### What you need to do
Where the string "into" appears in a line of the data, show that line.

### Raw data

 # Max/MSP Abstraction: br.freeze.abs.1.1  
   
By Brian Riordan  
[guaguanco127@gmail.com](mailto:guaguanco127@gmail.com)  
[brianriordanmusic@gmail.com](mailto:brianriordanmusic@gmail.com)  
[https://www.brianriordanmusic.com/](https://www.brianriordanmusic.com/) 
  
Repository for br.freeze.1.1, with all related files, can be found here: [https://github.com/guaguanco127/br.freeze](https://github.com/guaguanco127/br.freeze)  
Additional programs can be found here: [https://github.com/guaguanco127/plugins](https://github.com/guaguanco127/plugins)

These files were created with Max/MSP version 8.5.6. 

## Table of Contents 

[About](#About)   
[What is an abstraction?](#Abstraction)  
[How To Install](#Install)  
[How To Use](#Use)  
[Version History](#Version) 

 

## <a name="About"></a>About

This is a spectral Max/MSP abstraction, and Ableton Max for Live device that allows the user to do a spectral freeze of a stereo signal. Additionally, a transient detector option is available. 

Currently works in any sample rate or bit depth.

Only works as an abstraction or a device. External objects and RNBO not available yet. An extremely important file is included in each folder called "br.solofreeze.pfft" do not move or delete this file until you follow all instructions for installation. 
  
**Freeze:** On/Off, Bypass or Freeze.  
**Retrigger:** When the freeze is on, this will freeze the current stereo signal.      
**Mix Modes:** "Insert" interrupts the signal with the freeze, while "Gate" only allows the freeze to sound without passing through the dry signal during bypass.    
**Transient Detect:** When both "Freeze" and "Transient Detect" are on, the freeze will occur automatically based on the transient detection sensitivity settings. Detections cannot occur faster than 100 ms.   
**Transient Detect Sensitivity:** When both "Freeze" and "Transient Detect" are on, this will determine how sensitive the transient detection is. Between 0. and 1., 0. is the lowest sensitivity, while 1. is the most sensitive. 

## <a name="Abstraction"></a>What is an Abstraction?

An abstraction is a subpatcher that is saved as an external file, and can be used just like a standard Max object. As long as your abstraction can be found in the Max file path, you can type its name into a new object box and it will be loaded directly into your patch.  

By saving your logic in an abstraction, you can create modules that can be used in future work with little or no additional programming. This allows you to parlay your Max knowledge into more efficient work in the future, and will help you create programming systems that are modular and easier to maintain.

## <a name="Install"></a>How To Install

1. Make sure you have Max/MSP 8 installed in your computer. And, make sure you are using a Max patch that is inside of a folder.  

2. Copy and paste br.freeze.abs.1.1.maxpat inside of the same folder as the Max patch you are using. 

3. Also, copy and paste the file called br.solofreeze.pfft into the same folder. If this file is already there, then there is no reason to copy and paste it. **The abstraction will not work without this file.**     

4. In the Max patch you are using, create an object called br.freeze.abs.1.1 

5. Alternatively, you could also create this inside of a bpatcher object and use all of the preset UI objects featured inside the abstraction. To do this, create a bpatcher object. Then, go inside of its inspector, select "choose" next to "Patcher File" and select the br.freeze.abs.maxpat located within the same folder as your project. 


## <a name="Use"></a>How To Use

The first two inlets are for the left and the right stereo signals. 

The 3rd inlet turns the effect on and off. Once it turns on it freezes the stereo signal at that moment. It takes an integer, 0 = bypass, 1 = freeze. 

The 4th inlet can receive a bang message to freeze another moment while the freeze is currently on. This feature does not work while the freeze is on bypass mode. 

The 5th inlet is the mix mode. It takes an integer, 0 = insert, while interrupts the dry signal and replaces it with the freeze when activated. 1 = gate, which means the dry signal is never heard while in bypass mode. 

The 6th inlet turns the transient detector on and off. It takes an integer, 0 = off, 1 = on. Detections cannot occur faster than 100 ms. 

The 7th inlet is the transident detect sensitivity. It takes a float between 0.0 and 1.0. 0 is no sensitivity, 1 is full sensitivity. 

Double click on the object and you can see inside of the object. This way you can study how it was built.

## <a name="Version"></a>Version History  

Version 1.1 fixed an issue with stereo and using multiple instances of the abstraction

...

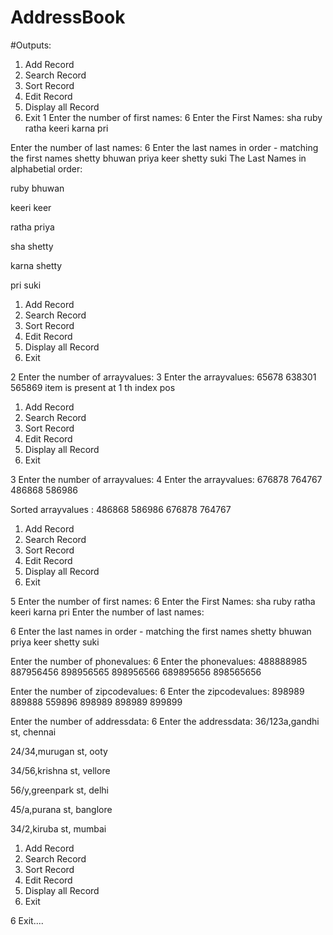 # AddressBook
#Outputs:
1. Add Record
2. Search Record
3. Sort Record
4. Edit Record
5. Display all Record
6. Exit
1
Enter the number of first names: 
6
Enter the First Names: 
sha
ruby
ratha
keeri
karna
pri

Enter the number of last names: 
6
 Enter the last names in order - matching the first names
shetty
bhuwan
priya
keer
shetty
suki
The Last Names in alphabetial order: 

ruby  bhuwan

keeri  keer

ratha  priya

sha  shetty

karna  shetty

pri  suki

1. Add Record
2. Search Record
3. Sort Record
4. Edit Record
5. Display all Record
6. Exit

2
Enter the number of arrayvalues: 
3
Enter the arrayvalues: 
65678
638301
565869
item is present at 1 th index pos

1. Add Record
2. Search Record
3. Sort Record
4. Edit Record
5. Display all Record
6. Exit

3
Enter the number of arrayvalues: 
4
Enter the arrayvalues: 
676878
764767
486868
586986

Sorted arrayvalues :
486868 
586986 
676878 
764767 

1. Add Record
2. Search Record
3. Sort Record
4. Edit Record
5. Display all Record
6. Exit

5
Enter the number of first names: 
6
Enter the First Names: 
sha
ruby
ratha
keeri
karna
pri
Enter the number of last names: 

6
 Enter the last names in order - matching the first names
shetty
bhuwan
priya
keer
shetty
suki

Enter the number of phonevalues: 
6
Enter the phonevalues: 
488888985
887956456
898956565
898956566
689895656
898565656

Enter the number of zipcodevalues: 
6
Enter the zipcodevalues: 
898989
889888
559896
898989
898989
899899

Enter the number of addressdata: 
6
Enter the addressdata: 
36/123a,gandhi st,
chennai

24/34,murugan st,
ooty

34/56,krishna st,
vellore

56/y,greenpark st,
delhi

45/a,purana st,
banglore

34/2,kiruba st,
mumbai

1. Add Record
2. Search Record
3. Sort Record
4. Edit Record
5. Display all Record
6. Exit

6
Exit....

### Written solution
An abstraction is a subpatcher that is saved as an external file, and can be used just like a standard Max object. As long as your abstraction can be found in the Max file path, you can type its name into a new object box and it will be loaded directly into your patch.  
By saving your logic in an abstraction, you can create modules that can be used in future work with little or no additional programming. This allows you to parlay your Max knowledge into more efficient work in the future, and will help you create programming systems that are modular and easier to maintain.
3. Also, copy and paste the file called br.solofreeze.pfft into the same folder. If this file is already there, then there is no reason to copy and paste it. **The abstraction will not work without this file.**     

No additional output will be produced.